Mr Plissart a 83 ans quand je le rencontre pour la première fois, en novembre 2011 et décèdera une semaine après son entrée en institution en décembre 2015. Aucun diagnostic n'a été posé mais selon les intervenants, on me dira qu'il souffre de « confusion », de « sénilité » voire, de « maladie d'Alzheimer ». Après plusieurs épisodes d'arnaques dont il a été victime de la part de colporteurs, puis de chutes de tension expliquées par une mauvaise prise de médicaments, des aide-familiales vont passer deux fois par jour, pour une aide à la toilette, à la prise de médicaments et pour faire le repas de midi. Une aide-ménagère vient une fois par quinzaine. Sa fille, qui habite à plus d'une heure de là, passe une fois tous les 15 jours.
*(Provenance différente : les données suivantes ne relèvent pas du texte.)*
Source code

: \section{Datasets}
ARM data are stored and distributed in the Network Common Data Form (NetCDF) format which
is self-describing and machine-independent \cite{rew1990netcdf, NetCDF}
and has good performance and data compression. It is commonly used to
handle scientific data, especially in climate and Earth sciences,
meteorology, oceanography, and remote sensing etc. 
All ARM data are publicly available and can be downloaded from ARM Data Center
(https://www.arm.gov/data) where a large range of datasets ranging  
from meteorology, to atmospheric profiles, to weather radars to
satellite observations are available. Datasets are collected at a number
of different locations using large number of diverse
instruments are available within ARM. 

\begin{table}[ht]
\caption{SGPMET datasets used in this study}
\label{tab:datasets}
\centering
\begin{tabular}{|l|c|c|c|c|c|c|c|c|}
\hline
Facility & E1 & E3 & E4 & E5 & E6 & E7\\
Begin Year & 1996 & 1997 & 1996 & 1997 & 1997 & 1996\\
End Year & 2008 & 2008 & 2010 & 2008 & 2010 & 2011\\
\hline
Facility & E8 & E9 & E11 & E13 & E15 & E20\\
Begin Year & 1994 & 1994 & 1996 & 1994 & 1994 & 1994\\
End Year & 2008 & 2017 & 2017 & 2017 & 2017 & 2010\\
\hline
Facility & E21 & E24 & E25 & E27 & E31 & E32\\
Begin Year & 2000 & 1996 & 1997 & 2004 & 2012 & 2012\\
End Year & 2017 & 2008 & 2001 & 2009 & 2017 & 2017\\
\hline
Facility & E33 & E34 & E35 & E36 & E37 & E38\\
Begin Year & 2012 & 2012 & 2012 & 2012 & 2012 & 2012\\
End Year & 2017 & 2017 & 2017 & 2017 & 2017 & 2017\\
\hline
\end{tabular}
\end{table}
Mr Plissart, issu d'une famille ouvrière, a fait une grande carrière dans l'administration publique, dont il parle de façon répétitive avec beaucoup de fierté.
Contexte Méthodologique
Après un entretien avec sa fille (au domicile de celle-ci), je rencontrerai Mr Plissart à 10 reprises entre 2011 et 2015, à l'occasion de la venue d'aide-familiales. Lors de mes passages, je l'écouterai me raconter sa vie, je l'accompagnerai en promenade avec son chien et j'irai parfois faire quelques courses avec les aide-familiales.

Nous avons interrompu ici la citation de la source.